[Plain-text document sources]
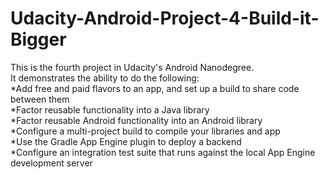 # Udacity-Android-Project-4-Build-it-Bigger
This is the fourth project in Udacity's Android Nanodegree.  
It demonstrates the ability to do the following:  
*Add free and paid flavors to an app, and set up a build to share code between them  
*Factor reusable functionality into a Java library  
*Factor reusable Android functionality into an Android library  
*Configure a multi-project build to compile your libraries and app  
*Use the Gradle App Engine plugin to deploy a backend  
*Configure an integration test suite that runs against the local App Engine development server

• [Work task]:
The number of lines in the data holding the string "Configure" is the whole answer.

• [Your solution]:
2